**** RECORDS
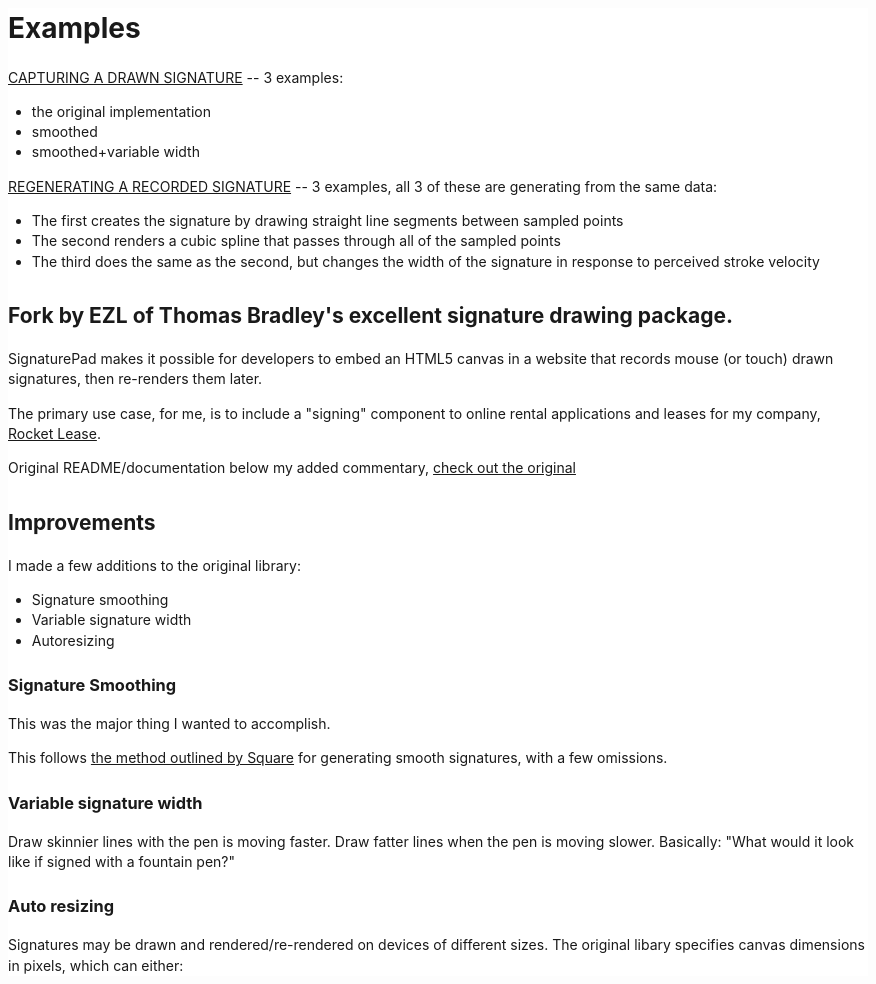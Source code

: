 # Examples

[CAPTURING A DRAWN SIGNATURE](http://demo.rocketlease.com/site_media/signature-pad/examples/draw-smoothed-vs-linear.html) -- 3 examples:
* the original implementation
* smoothed
* smoothed+variable width

[REGENERATING A RECORDED SIGNATURE](http://demo.rocketlease.com/site_media/signature-pad/examples/regenerate-smoothed-vs-linear.html) -- 3 examples, all 3 of these are generating from the same data:
* The first creates the signature by drawing straight line segments between sampled points
* The second renders a cubic spline that passes through all of the sampled points
* The third does the same as the second, but changes the width of the signature in response to perceived stroke velocity


## Fork by EZL of Thomas Bradley's excellent signature drawing package.

SignaturePad makes it possible for developers to embed an HTML5 canvas in a website that records mouse (or touch) drawn signatures, then re-renders them later.

The primary use case, for me, is to include a "signing" component to online rental applications and leases for my company, [Rocket Lease](https://www.rocketlease.com).

Original README/documentation below my added commentary, [check out the original](https://github.com/thomasjbradley/signature-pad/)

## Improvements

I made a few additions to the original library:

* Signature smoothing
* Variable signature width
* Autoresizing

### Signature Smoothing

This was the major thing I wanted to accomplish.

This follows [the method outlined by Square](http://corner.squareup.com/2012/07/smoother-signatures.html)
for generating smooth signatures, with a few omissions.

### Variable signature width

Draw skinnier lines with the pen is moving faster. Draw fatter lines when the
pen is moving slower. Basically: "What would it look like if signed with a
fountain pen?"

### Auto resizing

Signatures may be drawn and rendered/re-rendered on devices of different sizes.
The original libary specifies canvas dimensions in pixels, which can either:
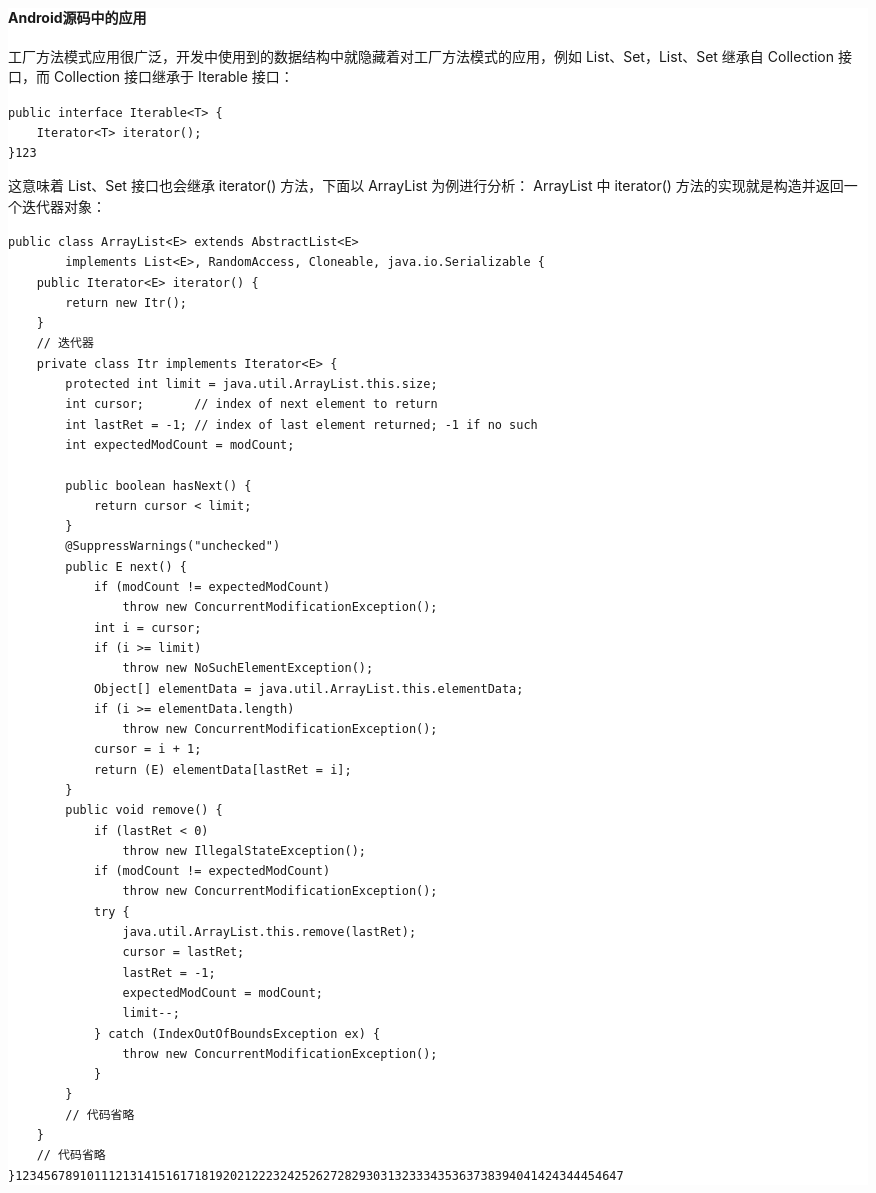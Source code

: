 

#### Android源码中的应用

工厂方法模式应用很广泛，开发中使用到的数据结构中就隐藏着对工厂方法模式的应用，例如 List、Set，List、Set 继承自 Collection 接口，而 Collection 接口继承于 Iterable 接口：

```
public interface Iterable<T> {
    Iterator<T> iterator();
}123
```

这意味着 List、Set 接口也会继承 iterator() 方法，下面以 ArrayList 为例进行分析： 
ArrayList 中 iterator() 方法的实现就是构造并返回一个迭代器对象：

```
public class ArrayList<E> extends AbstractList<E>
        implements List<E>, RandomAccess, Cloneable, java.io.Serializable {
    public Iterator<E> iterator() {
        return new Itr();
    }
    // 迭代器
    private class Itr implements Iterator<E> {
        protected int limit = java.util.ArrayList.this.size;
        int cursor;       // index of next element to return
        int lastRet = -1; // index of last element returned; -1 if no such
        int expectedModCount = modCount;

        public boolean hasNext() {
            return cursor < limit;
        }
        @SuppressWarnings("unchecked")
        public E next() {
            if (modCount != expectedModCount)
                throw new ConcurrentModificationException();
            int i = cursor;
            if (i >= limit)
                throw new NoSuchElementException();
            Object[] elementData = java.util.ArrayList.this.elementData;
            if (i >= elementData.length)
                throw new ConcurrentModificationException();
            cursor = i + 1;
            return (E) elementData[lastRet = i];
        }
        public void remove() {
            if (lastRet < 0)
                throw new IllegalStateException();
            if (modCount != expectedModCount)
                throw new ConcurrentModificationException();
            try {
                java.util.ArrayList.this.remove(lastRet);
                cursor = lastRet;
                lastRet = -1;
                expectedModCount = modCount;
                limit--;
            } catch (IndexOutOfBoundsException ex) {
                throw new ConcurrentModificationException();
            }
        }
        // 代码省略
    }
    // 代码省略
}1234567891011121314151617181920212223242526272829303132333435363738394041424344454647
```
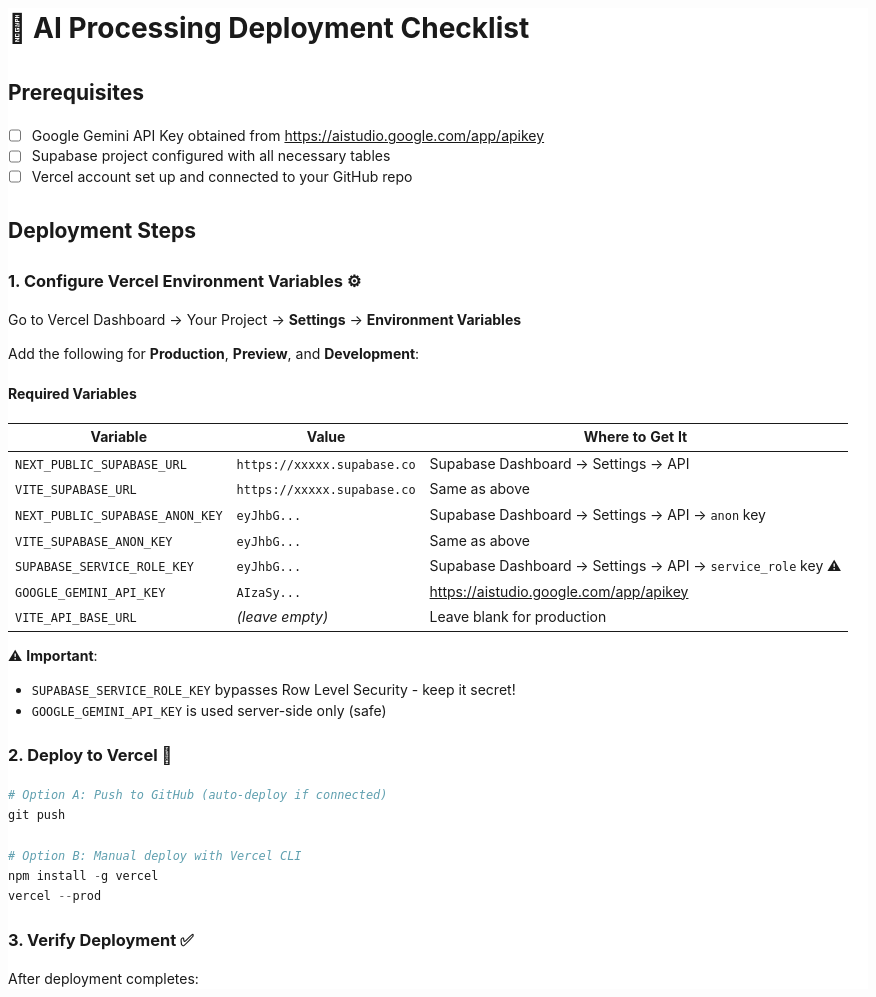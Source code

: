# 🚀 AI Processing Deployment Checklist

## Prerequisites
- [ ] Google Gemini API Key obtained from https://aistudio.google.com/app/apikey
- [ ] Supabase project configured with all necessary tables
- [ ] Vercel account set up and connected to your GitHub repo

## Deployment Steps

### 1. Configure Vercel Environment Variables ⚙️

Go to Vercel Dashboard → Your Project → **Settings** → **Environment Variables**

Add the following for **Production**, **Preview**, and **Development**:

#### Required Variables

| Variable | Value | Where to Get It |
|----------|-------|-----------------|
| `NEXT_PUBLIC_SUPABASE_URL` | `https://xxxxx.supabase.co` | Supabase Dashboard → Settings → API |
| `VITE_SUPABASE_URL` | `https://xxxxx.supabase.co` | Same as above |
| `NEXT_PUBLIC_SUPABASE_ANON_KEY` | `eyJhbG...` | Supabase Dashboard → Settings → API → `anon` key |
| `VITE_SUPABASE_ANON_KEY` | `eyJhbG...` | Same as above |
| `SUPABASE_SERVICE_ROLE_KEY` | `eyJhbG...` | Supabase Dashboard → Settings → API → `service_role` key ⚠️ |
| `GOOGLE_GEMINI_API_KEY` | `AIzaSy...` | https://aistudio.google.com/app/apikey |
| `VITE_API_BASE_URL` | _(leave empty)_ | Leave blank for production |

⚠️ **Important**: 
- `SUPABASE_SERVICE_ROLE_KEY` bypasses Row Level Security - keep it secret!
- `GOOGLE_GEMINI_API_KEY` is used server-side only (safe)

### 2. Deploy to Vercel 🚀

```powershell
# Option A: Push to GitHub (auto-deploy if connected)
git push

# Option B: Manual deploy with Vercel CLI
npm install -g vercel
vercel --prod
```

### 3. Verify Deployment ✅

After deployment completes:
********
WHAT IS EXPECTED:
Your answer should be every line from the material above in which the word "smoothed" appears.

RESULT OF THIS TASK:
[CAPTURING A DRAWN SIGNATURE](http://demo.rocketlease.com/site_media/signature-pad/examples/draw-smoothed-vs-linear.html) -- 3 examples:
* smoothed
* smoothed+variable width
[REGENERATING A RECORDED SIGNATURE](http://demo.rocketlease.com/site_media/signature-pad/examples/regenerate-smoothed-vs-linear.html) -- 3 examples, all 3 of these are generating from the same data:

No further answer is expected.